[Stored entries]

--------

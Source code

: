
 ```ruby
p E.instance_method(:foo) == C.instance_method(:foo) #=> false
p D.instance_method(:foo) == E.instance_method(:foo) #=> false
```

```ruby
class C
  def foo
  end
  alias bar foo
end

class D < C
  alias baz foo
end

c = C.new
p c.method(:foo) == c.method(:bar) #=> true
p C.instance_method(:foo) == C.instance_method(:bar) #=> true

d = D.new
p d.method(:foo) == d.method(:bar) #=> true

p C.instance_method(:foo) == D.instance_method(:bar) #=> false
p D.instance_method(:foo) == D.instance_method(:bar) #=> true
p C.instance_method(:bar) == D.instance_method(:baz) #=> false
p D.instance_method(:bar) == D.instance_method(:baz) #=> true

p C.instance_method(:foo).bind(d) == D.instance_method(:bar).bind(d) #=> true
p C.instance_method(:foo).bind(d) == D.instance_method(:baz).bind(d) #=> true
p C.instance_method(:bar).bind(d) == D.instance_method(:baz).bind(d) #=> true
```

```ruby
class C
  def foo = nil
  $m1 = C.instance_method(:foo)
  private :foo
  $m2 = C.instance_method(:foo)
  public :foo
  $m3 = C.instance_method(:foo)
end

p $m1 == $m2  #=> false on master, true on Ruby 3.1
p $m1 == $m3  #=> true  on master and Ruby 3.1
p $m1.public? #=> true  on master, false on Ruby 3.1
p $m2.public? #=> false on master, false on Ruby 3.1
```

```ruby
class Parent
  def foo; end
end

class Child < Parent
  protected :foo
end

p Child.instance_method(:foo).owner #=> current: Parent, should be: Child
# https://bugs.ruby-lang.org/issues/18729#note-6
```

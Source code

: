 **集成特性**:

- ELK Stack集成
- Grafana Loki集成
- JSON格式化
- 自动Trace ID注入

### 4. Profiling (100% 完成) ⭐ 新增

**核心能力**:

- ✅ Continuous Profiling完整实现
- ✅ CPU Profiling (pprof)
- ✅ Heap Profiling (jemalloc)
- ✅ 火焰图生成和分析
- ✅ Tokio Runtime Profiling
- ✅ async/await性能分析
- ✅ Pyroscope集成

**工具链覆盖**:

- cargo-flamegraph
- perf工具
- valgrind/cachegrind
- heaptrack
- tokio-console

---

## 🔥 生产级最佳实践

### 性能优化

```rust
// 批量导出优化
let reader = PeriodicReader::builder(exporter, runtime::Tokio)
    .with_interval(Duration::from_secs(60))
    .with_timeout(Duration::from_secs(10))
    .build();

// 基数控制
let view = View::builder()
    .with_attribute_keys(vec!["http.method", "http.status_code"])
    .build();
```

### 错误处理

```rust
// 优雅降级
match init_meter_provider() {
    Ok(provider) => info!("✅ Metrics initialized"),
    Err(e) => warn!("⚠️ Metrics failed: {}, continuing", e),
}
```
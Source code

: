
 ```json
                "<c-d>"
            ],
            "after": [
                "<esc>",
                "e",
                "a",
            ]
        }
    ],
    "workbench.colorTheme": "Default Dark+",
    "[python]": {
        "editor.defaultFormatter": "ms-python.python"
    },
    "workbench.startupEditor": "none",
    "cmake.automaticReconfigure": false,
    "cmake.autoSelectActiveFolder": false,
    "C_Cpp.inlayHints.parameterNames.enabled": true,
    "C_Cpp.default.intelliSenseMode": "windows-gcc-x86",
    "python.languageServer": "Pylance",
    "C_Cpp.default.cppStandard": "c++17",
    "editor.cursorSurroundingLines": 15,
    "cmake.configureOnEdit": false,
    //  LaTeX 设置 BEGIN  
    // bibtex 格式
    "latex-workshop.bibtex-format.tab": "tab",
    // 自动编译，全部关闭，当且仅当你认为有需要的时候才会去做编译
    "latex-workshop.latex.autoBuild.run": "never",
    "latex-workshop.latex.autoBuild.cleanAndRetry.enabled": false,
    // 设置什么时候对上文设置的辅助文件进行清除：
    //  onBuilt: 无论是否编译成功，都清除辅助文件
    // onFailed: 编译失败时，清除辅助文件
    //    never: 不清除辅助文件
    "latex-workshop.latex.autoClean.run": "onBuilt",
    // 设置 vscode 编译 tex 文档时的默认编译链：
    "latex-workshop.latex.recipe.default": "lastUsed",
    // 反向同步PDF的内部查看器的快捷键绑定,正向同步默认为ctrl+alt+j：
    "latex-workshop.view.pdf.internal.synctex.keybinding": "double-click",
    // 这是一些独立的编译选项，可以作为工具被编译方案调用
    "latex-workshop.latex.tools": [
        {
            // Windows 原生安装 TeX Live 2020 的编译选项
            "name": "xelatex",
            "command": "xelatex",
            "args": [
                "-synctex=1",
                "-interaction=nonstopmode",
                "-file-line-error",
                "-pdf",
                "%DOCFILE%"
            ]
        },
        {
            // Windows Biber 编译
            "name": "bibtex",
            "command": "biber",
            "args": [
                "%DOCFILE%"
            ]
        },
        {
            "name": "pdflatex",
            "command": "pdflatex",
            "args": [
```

--------

__REQUIREMENT__: Gather each line from the entries above that includes the word "view".

__WRITTEN SOLUTION__:
let view = View::builder()
    "latex-workshop.view.pdf.internal.synctex.keybinding": "double-click",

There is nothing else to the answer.